[SOURCE MATERIAL — start]

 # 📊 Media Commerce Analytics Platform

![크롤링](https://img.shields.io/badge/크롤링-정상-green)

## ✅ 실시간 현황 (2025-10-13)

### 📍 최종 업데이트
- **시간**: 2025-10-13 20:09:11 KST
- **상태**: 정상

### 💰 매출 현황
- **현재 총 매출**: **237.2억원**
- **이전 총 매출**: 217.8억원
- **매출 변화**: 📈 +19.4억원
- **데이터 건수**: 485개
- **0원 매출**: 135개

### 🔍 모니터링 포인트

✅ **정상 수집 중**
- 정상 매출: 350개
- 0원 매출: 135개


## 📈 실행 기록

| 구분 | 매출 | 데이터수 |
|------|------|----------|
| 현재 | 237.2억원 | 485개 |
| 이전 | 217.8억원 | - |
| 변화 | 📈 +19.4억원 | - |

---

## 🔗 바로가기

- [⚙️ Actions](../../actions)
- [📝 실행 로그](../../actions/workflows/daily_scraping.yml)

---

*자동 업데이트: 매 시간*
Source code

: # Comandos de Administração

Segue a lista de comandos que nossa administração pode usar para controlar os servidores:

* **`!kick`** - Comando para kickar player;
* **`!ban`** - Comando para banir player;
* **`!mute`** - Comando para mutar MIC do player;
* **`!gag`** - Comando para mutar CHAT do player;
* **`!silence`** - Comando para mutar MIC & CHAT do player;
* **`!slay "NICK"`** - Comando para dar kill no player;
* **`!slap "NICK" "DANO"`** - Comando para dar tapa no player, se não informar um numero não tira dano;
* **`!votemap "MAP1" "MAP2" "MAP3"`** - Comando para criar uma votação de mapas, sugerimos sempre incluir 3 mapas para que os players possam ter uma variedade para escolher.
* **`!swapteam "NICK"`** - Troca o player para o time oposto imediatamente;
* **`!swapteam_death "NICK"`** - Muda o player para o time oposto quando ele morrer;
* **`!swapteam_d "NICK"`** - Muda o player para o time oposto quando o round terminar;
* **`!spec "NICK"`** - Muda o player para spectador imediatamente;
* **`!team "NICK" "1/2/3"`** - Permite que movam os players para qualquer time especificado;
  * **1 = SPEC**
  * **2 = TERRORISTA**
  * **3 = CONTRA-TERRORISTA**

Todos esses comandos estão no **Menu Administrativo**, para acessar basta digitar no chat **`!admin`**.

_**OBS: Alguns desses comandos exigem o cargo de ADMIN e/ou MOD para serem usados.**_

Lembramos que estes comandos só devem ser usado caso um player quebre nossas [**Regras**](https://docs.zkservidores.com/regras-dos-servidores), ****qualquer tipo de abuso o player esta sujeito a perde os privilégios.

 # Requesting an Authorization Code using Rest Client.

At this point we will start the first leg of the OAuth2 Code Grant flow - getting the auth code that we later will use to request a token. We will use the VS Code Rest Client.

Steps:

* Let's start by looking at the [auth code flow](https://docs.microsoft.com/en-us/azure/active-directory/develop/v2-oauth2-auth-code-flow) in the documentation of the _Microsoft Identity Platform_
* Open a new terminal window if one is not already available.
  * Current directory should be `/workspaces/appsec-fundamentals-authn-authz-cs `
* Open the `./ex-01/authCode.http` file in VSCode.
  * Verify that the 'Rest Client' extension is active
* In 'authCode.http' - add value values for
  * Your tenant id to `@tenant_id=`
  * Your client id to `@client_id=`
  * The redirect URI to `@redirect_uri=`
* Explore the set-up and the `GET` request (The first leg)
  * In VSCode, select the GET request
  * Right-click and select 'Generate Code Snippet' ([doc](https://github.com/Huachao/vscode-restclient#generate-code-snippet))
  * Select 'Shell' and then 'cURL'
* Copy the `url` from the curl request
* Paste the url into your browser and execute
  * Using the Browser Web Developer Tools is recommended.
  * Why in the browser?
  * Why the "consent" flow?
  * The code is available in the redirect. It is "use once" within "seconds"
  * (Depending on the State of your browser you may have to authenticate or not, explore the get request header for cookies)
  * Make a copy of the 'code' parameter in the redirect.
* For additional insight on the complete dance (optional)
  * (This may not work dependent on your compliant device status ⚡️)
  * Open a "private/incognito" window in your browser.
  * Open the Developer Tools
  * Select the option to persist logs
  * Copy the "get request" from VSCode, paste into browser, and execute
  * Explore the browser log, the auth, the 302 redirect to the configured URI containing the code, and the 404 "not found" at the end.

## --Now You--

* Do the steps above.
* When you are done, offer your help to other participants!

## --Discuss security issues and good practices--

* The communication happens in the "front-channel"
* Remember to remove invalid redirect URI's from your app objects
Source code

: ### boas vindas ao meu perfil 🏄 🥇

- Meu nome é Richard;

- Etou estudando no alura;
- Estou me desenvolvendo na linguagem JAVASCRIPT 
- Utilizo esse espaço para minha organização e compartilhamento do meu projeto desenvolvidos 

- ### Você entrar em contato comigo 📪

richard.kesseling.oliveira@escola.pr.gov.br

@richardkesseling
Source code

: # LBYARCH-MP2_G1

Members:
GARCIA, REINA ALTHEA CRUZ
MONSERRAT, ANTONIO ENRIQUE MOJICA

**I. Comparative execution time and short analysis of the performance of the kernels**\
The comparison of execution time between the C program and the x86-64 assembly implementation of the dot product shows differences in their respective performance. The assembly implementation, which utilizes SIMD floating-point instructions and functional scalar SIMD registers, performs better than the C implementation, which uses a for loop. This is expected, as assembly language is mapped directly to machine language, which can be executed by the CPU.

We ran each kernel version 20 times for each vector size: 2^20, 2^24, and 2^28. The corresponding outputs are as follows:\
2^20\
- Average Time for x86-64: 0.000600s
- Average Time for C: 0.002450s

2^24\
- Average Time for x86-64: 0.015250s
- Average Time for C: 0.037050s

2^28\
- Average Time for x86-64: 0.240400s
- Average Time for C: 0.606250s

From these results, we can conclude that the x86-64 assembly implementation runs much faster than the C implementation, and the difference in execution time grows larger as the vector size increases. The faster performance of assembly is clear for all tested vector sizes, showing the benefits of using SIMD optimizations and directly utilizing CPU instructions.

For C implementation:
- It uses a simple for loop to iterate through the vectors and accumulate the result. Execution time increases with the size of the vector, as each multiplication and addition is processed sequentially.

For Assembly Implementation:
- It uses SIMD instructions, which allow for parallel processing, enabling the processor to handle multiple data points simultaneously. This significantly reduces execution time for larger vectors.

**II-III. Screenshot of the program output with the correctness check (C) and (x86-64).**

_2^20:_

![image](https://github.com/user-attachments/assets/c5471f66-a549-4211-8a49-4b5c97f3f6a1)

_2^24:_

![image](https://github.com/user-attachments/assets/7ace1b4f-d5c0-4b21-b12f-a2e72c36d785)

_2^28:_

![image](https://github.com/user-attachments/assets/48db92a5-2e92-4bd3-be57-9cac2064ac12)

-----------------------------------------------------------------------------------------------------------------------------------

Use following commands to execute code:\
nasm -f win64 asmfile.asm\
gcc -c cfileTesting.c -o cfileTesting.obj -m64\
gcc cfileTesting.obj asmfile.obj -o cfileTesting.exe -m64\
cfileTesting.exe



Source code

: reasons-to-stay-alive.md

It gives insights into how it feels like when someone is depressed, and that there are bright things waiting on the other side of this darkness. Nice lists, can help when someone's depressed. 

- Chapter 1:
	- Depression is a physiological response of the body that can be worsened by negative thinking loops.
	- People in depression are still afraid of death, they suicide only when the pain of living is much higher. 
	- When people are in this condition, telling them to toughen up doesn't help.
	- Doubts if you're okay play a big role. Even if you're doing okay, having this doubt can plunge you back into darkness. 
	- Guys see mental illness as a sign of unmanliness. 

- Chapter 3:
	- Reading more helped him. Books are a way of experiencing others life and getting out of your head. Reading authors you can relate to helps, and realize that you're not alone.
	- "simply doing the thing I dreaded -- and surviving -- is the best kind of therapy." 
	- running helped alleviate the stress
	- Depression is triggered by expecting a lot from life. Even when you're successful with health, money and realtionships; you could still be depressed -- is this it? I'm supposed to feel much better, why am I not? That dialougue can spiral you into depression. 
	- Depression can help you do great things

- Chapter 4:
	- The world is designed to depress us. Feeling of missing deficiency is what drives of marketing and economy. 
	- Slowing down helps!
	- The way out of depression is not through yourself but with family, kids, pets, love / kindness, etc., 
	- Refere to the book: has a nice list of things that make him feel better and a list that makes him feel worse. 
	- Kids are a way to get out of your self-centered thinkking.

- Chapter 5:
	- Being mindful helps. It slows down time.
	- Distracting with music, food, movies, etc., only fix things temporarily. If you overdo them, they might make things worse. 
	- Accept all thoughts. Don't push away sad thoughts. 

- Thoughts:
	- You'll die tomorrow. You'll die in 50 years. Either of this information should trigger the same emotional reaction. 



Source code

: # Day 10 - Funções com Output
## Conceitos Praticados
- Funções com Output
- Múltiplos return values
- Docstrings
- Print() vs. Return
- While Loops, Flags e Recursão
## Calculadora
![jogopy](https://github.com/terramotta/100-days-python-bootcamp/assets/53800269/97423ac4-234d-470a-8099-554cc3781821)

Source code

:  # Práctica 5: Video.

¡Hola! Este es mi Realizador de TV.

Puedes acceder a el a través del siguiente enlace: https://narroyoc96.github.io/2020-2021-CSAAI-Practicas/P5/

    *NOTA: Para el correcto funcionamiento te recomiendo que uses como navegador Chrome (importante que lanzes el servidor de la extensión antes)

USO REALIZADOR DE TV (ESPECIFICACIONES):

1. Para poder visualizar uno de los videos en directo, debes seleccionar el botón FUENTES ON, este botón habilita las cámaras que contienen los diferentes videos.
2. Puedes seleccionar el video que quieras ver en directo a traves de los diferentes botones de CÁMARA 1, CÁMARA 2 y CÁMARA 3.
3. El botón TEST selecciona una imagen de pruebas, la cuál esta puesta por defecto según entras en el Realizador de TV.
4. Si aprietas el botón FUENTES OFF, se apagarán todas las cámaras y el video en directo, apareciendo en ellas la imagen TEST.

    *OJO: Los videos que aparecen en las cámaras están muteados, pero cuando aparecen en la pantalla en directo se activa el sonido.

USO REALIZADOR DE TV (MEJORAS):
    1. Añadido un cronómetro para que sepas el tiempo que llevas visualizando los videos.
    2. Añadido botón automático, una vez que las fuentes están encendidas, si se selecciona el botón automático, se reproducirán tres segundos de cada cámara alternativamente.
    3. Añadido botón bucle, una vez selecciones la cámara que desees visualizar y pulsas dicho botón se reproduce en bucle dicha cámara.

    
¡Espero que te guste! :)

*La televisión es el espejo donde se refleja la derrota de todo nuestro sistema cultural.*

[SOURCE MATERIAL — finish]

TASK OBJECTIVE — Look through the data above. Copy every line with the string "helps" in it.

SOLUTION TO THIS EXERCISE —
	- Reading more helped him. Books are a way of experiencing others life and getting out of your head. Reading authors you can relate to helps, and realize that you're not alone.
	- Slowing down helps!
	- Being mindful helps. It slows down time.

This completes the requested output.